Case Better Knit and More Consistent Than Harvard's--Excellent Speaking.

The Harvard debating team was last evening defeated by Yale in Woolsey Hall, New Haven, before the largest audience which ever witnessed a debate at Yale.

The question for debate was as follows:

"Resolved, That the history of trade unionism for the past twenty years shows a general tendency detrimental to the best interests of the country." Yale supported the affirmative and Harvard the negative.

The judges were President W. H. P. Faunce, D.D., of Brown University, Mr. J. G. Milburn, of Buffalo, and General F. V. Greene. President A. T. Hadley of Yale was the presiding officer.

The members of both teams showed great power in adapting themselves to the trend of the argument, and in suiting their own argument closely to that of their opponents. Yale's essential proposition was that though organization of labor has been necessary, and has as a matter of fact resulted in some good, yet on the whole it has tended to put its own interests paramount to those of the employer, the non-union man, and the public at large. Harvard answered this by arguing that the good which trade-unionism has aimed at could not have been accomplished without some encroachment on the liberty of the employer. The betterment of the laboring man's condition which has been to a large degree attained, could not have been attained without trade-unionism. Still more beneficial has been the establishment of greater harmony between capital and labor, a superlative good in the industrial world.


Harvard failed to meet at once the fundamental argument of the affirmative, though by the close of the debate they met it as fully as it could be met. On the other hand, Yale put forward its essential contention at once and held consistently to it throughout the debate.

The judges were out about fifteen minutes. In rendering the decision, General F. V. Greene said that the judges were unanimous in the belief that Yale excelled both in the matter of form and in having argued more effectively and consistently.


M. L. Burton opened the debate. It is necessary, first of all, he said, to define clearly the word "tendency." The affirmative advances this definition: a tendency is that which tends to cause, whether it does or does not proceed to an effect. Hence, it is unnecessary to prove that trade unionism would necessarily lead to more evil than good in the future. The probable tendency to evil is all that need be established.

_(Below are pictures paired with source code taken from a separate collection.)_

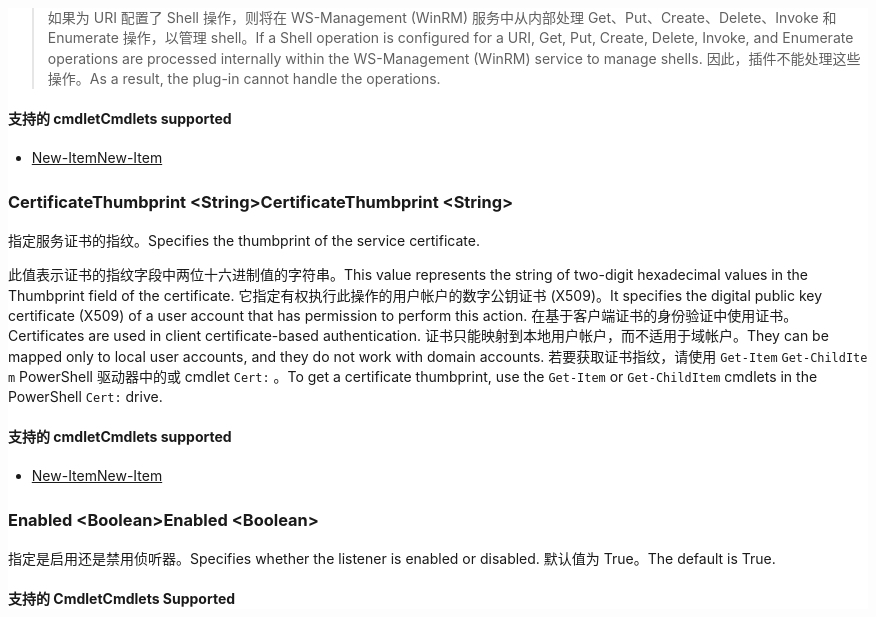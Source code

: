   > <span data-ttu-id="a5dff-238">如果为 URI 配置了 Shell 操作，则将在 WS-Management (WinRM) 服务中从内部处理 Get、Put、Create、Delete、Invoke 和 Enumerate 操作，以管理 shell。</span><span class="sxs-lookup"><span data-stu-id="a5dff-238">If a Shell operation is configured for a URI, Get, Put, Create, Delete, Invoke, and Enumerate operations are processed internally within the WS-Management (WinRM) service to manage shells.</span></span> <span data-ttu-id="a5dff-239">因此，插件不能处理这些操作。</span><span class="sxs-lookup"><span data-stu-id="a5dff-239">As a result, the plug-in cannot handle the operations.</span></span>

#### <a name="cmdlets-supported"></a><span data-ttu-id="a5dff-240">支持的 cmdlet</span><span class="sxs-lookup"><span data-stu-id="a5dff-240">Cmdlets supported</span></span>

- [<span data-ttu-id="a5dff-241">New-Item</span><span class="sxs-lookup"><span data-stu-id="a5dff-241">New-Item</span></span>](xref:Microsoft.PowerShell.Management.New-Item)

### <a name="certificatethumbprint-string"></a><span data-ttu-id="a5dff-242">CertificateThumbprint \<String\></span><span class="sxs-lookup"><span data-stu-id="a5dff-242">CertificateThumbprint \<String\></span></span>

<span data-ttu-id="a5dff-243">指定服务证书的指纹。</span><span class="sxs-lookup"><span data-stu-id="a5dff-243">Specifies the thumbprint of the service certificate.</span></span>

<span data-ttu-id="a5dff-244">此值表示证书的指纹字段中两位十六进制值的字符串。</span><span class="sxs-lookup"><span data-stu-id="a5dff-244">This value represents the string of two-digit hexadecimal values in the Thumbprint field of the certificate.</span></span> <span data-ttu-id="a5dff-245">它指定有权执行此操作的用户帐户的数字公钥证书 (X509)。</span><span class="sxs-lookup"><span data-stu-id="a5dff-245">It specifies the digital public key certificate (X509) of a user account that has permission to perform this action.</span></span> <span data-ttu-id="a5dff-246">在基于客户端证书的身份验证中使用证书。</span><span class="sxs-lookup"><span data-stu-id="a5dff-246">Certificates are used in client certificate-based authentication.</span></span> <span data-ttu-id="a5dff-247">证书只能映射到本地用户帐户，而不适用于域帐户。</span><span class="sxs-lookup"><span data-stu-id="a5dff-247">They can be mapped only to local user accounts, and they do not work with domain accounts.</span></span> <span data-ttu-id="a5dff-248">若要获取证书指纹，请使用 `Get-Item` `Get-ChildItem` PowerShell 驱动器中的或 cmdlet `Cert:` 。</span><span class="sxs-lookup"><span data-stu-id="a5dff-248">To get a certificate thumbprint, use the `Get-Item` or `Get-ChildItem` cmdlets in the PowerShell `Cert:` drive.</span></span>

#### <a name="cmdlets-supported"></a><span data-ttu-id="a5dff-249">支持的 cmdlet</span><span class="sxs-lookup"><span data-stu-id="a5dff-249">Cmdlets supported</span></span>

- [<span data-ttu-id="a5dff-250">New-Item</span><span class="sxs-lookup"><span data-stu-id="a5dff-250">New-Item</span></span>](xref:Microsoft.PowerShell.Management.New-Item)

### <a name="enabled-boolean"></a><span data-ttu-id="a5dff-251">Enabled \<Boolean\></span><span class="sxs-lookup"><span data-stu-id="a5dff-251">Enabled \<Boolean\></span></span>

<span data-ttu-id="a5dff-252">指定是启用还是禁用侦听器。</span><span class="sxs-lookup"><span data-stu-id="a5dff-252">Specifies whether the listener is enabled or disabled.</span></span> <span data-ttu-id="a5dff-253">默认值为 True。</span><span class="sxs-lookup"><span data-stu-id="a5dff-253">The default is True.</span></span>

#### <a name="cmdlets-supported"></a><span data-ttu-id="a5dff-254">支持的 Cmdlet</span><span class="sxs-lookup"><span data-stu-id="a5dff-254">Cmdlets Supported</span></span>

The best interests of our country are peculiarly dependent on the people. We make and enforce our laws. Hence we must be law-abiding. When a body of men loses its respect for law, it endangers the stability of society. Disregard for law, however, is but one of the many manifestations of the underlying spirit of trade unionism--a spirit which seeks to create caste, to create clique interests, to assert the superior importance of trade unions, and to set their interests above the interests of all other parties.

This spirit has also manifested itself by a constant disregard of the fundamental legal rights of freedom of contracts and of personal security. Any supposed good accomplished by trade unionism cannot for a moment outweigh the evils resulting from the subversion of these basal rights.

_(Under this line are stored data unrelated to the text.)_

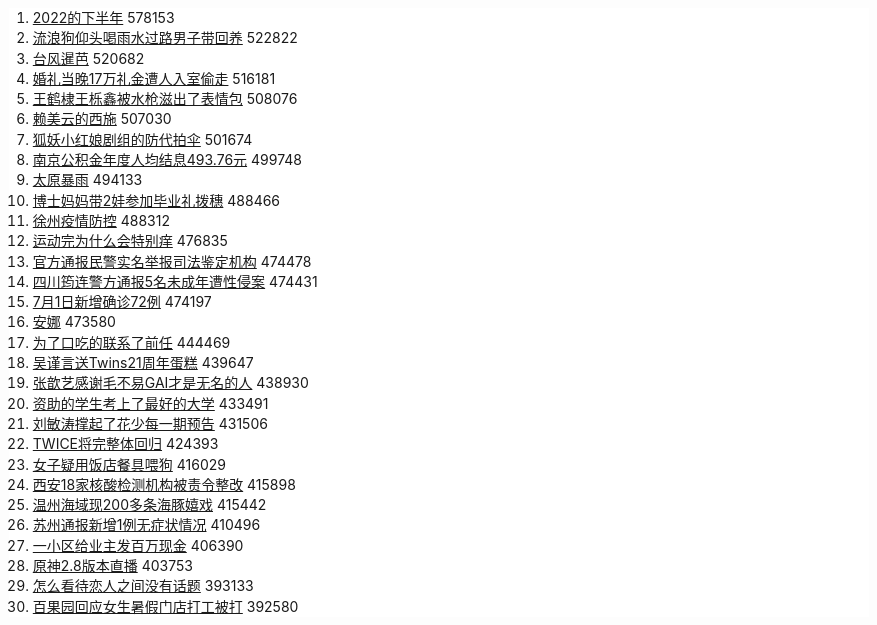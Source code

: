 1. [2022的下半年](https://s.weibo.com/weibo?q=%232022%E7%9A%84%E4%B8%8B%E5%8D%8A%E5%B9%B4%23&Refer=top) 578153
1. [流浪狗仰头喝雨水过路男子带回养](https://s.weibo.com/weibo?q=%23%E6%B5%81%E6%B5%AA%E7%8B%97%E4%BB%B0%E5%A4%B4%E5%96%9D%E9%9B%A8%E6%B0%B4%E8%BF%87%E8%B7%AF%E7%94%B7%E5%AD%90%E5%B8%A6%E5%9B%9E%E5%85%BB%23&Refer=top) 522822
1. [台风暹芭](https://s.weibo.com/weibo?q=%E5%8F%B0%E9%A3%8E%E6%9A%B9%E8%8A%AD&Refer=top) 520682
1. [婚礼当晚17万礼金遭人入室偷走](https://s.weibo.com/weibo?q=%23%E5%A9%9A%E7%A4%BC%E5%BD%93%E6%99%9A17%E4%B8%87%E7%A4%BC%E9%87%91%E9%81%AD%E4%BA%BA%E5%85%A5%E5%AE%A4%E5%81%B7%E8%B5%B0%23&Refer=top) 516181
1. [王鹤棣王栎鑫被水枪滋出了表情包](https://s.weibo.com/weibo?q=%23%E7%8E%8B%E9%B9%A4%E6%A3%A3%E7%8E%8B%E6%A0%8E%E9%91%AB%E8%A2%AB%E6%B0%B4%E6%9E%AA%E6%BB%8B%E5%87%BA%E4%BA%86%E8%A1%A8%E6%83%85%E5%8C%85%23&Refer=top) 508076
1. [赖美云的西施](https://s.weibo.com/weibo?q=%E8%B5%96%E7%BE%8E%E4%BA%91%E7%9A%84%E8%A5%BF%E6%96%BD&Refer=top) 507030
1. [狐妖小红娘剧组的防代拍伞](https://s.weibo.com/weibo?q=%23%E7%8B%90%E5%A6%96%E5%B0%8F%E7%BA%A2%E5%A8%98%E5%89%A7%E7%BB%84%E7%9A%84%E9%98%B2%E4%BB%A3%E6%8B%8D%E4%BC%9E%23&Refer=top) 501674
1. [南京公积金年度人均结息493.76元](https://s.weibo.com/weibo?q=%23%E5%8D%97%E4%BA%AC%E5%85%AC%E7%A7%AF%E9%87%91%E5%B9%B4%E5%BA%A6%E4%BA%BA%E5%9D%87%E7%BB%93%E6%81%AF493.76%E5%85%83%23&Refer=top) 499748
1. [太原暴雨](https://s.weibo.com/weibo?q=%E5%A4%AA%E5%8E%9F%E6%9A%B4%E9%9B%A8&Refer=top) 494133
1. [博士妈妈带2娃参加毕业礼拨穗](https://s.weibo.com/weibo?q=%23%E5%8D%9A%E5%A3%AB%E5%A6%88%E5%A6%88%E5%B8%A62%E5%A8%83%E5%8F%82%E5%8A%A0%E6%AF%95%E4%B8%9A%E7%A4%BC%E6%8B%A8%E7%A9%97%23&Refer=top) 488466
1. [徐州疫情防控](https://s.weibo.com/weibo?q=%E5%BE%90%E5%B7%9E%E7%96%AB%E6%83%85%E9%98%B2%E6%8E%A7&Refer=top) 488312
1. [运动完为什么会特别痒](https://s.weibo.com/weibo?q=%23%E8%BF%90%E5%8A%A8%E5%AE%8C%E4%B8%BA%E4%BB%80%E4%B9%88%E4%BC%9A%E7%89%B9%E5%88%AB%E7%97%92%23&Refer=top) 476835
1. [官方通报民警实名举报司法鉴定机构](https://s.weibo.com/weibo?q=%23%E5%AE%98%E6%96%B9%E9%80%9A%E6%8A%A5%E6%B0%91%E8%AD%A6%E5%AE%9E%E5%90%8D%E4%B8%BE%E6%8A%A5%E5%8F%B8%E6%B3%95%E9%89%B4%E5%AE%9A%E6%9C%BA%E6%9E%84%23&Refer=top) 474478
1. [四川筠连警方通报5名未成年遭性侵案](https://s.weibo.com/weibo?q=%23%E5%9B%9B%E5%B7%9D%E7%AD%A0%E8%BF%9E%E8%AD%A6%E6%96%B9%E9%80%9A%E6%8A%A55%E5%90%8D%E6%9C%AA%E6%88%90%E5%B9%B4%E9%81%AD%E6%80%A7%E4%BE%B5%E6%A1%88%23&Refer=top) 474431
1. [7月1日新增确诊72例](https://s.weibo.com/weibo?q=%237%E6%9C%881%E6%97%A5%E6%96%B0%E5%A2%9E%E7%A1%AE%E8%AF%8A72%E4%BE%8B%23&Refer=top) 474197
1. [安娜](https://s.weibo.com/weibo?q=%E5%AE%89%E5%A8%9C&Refer=top) 473580
1. [为了口吃的联系了前任](https://s.weibo.com/weibo?q=%23%E4%B8%BA%E4%BA%86%E5%8F%A3%E5%90%83%E7%9A%84%E8%81%94%E7%B3%BB%E4%BA%86%E5%89%8D%E4%BB%BB%23&Refer=top) 444469
1. [吴谨言送Twins21周年蛋糕](https://s.weibo.com/weibo?q=%23%E5%90%B4%E8%B0%A8%E8%A8%80%E9%80%81Twins21%E5%91%A8%E5%B9%B4%E8%9B%8B%E7%B3%95%23&Refer=top) 439647
1. [张歆艺感谢毛不易GAI才是无名的人](https://s.weibo.com/weibo?q=%23%E5%BC%A0%E6%AD%86%E8%89%BA%E6%84%9F%E8%B0%A2%E6%AF%9B%E4%B8%8D%E6%98%93GAI%E6%89%8D%E6%98%AF%E6%97%A0%E5%90%8D%E7%9A%84%E4%BA%BA%23&Refer=top) 438930
1. [资助的学生考上了最好的大学](https://s.weibo.com/weibo?q=%23%E8%B5%84%E5%8A%A9%E7%9A%84%E5%AD%A6%E7%94%9F%E8%80%83%E4%B8%8A%E4%BA%86%E6%9C%80%E5%A5%BD%E7%9A%84%E5%A4%A7%E5%AD%A6%23&Refer=top) 433491
1. [刘敏涛撑起了花少每一期预告](https://s.weibo.com/weibo?q=%23%E5%88%98%E6%95%8F%E6%B6%9B%E6%92%91%E8%B5%B7%E4%BA%86%E8%8A%B1%E5%B0%91%E6%AF%8F%E4%B8%80%E6%9C%9F%E9%A2%84%E5%91%8A%23&Refer=top) 431506
1. [TWICE将完整体回归](https://s.weibo.com/weibo?q=%23TWICE%E5%B0%86%E5%AE%8C%E6%95%B4%E4%BD%93%E5%9B%9E%E5%BD%92%23&Refer=top) 424393
1. [女子疑用饭店餐具喂狗](https://s.weibo.com/weibo?q=%23%E5%A5%B3%E5%AD%90%E7%96%91%E7%94%A8%E9%A5%AD%E5%BA%97%E9%A4%90%E5%85%B7%E5%96%82%E7%8B%97%23&Refer=top) 416029
1. [西安18家核酸检测机构被责令整改](https://s.weibo.com/weibo?q=%23%E8%A5%BF%E5%AE%8918%E5%AE%B6%E6%A0%B8%E9%85%B8%E6%A3%80%E6%B5%8B%E6%9C%BA%E6%9E%84%E8%A2%AB%E8%B4%A3%E4%BB%A4%E6%95%B4%E6%94%B9%23&Refer=top) 415898
1. [温州海域现200多条海豚嬉戏](https://s.weibo.com/weibo?q=%23%E6%B8%A9%E5%B7%9E%E6%B5%B7%E5%9F%9F%E7%8E%B0200%E5%A4%9A%E6%9D%A1%E6%B5%B7%E8%B1%9A%E5%AC%89%E6%88%8F%23&Refer=top) 415442
1. [苏州通报新增1例无症状情况](https://s.weibo.com/weibo?q=%23%E8%8B%8F%E5%B7%9E%E9%80%9A%E6%8A%A5%E6%96%B0%E5%A2%9E1%E4%BE%8B%E6%97%A0%E7%97%87%E7%8A%B6%E6%83%85%E5%86%B5%23&Refer=top) 410496
1. [一小区给业主发百万现金](https://s.weibo.com/weibo?q=%23%E4%B8%80%E5%B0%8F%E5%8C%BA%E7%BB%99%E4%B8%9A%E4%B8%BB%E5%8F%91%E7%99%BE%E4%B8%87%E7%8E%B0%E9%87%91%23&Refer=top) 406390
1. [原神2.8版本直播](https://s.weibo.com/weibo?q=%23%E5%8E%9F%E7%A5%9E2.8%E7%89%88%E6%9C%AC%E7%9B%B4%E6%92%AD%23&Refer=top) 403753
1. [怎么看待恋人之间没有话题](https://s.weibo.com/weibo?q=%23%E6%80%8E%E4%B9%88%E7%9C%8B%E5%BE%85%E6%81%8B%E4%BA%BA%E4%B9%8B%E9%97%B4%E6%B2%A1%E6%9C%89%E8%AF%9D%E9%A2%98%23&Refer=top) 393133
1. [百果园回应女生暑假门店打工被打](https://s.weibo.com/weibo?q=%23%E7%99%BE%E6%9E%9C%E5%9B%AD%E5%9B%9E%E5%BA%94%E5%A5%B3%E7%94%9F%E6%9A%91%E5%81%87%E9%97%A8%E5%BA%97%E6%89%93%E5%B7%A5%E8%A2%AB%E6%89%93%23&Refer=top) 392580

The affirmative case rests, the speaker said, on an attempt to prove that trade unionism has invaded the rights (1) of the employer, (2) of the non-union men, (3) of the general public. These three points the three speakers would endeavor to prove.

The rights of the employer were then considered in detail. It was claimed that his right to employ whom he chooses had been denied by the trade unions. In proof of this, statistics for the last twenty years were given, and reference made to the thousands of cases where employers have been compelled to surrender to employees.

It was argued further that the right of the employer to buy his material where he might please has been disregarded by the unions, as has also his right to possess his property in safety and to use it in a legitimate way. Reference was made to the Homestead strike, and to the Pullman strike as evidence of the violation of this right.

In conclusion it was shown that the chief significance of this argument is not so much the evidence of disregard for the interests of individuals as the evidence of the existence within our country of an organization which manifests a spirit which seeks to make its rights paramount to the rights of all other parties. Any organization manifesting such a spirit cannot show a tendency other than detrimental to the best interests of our country.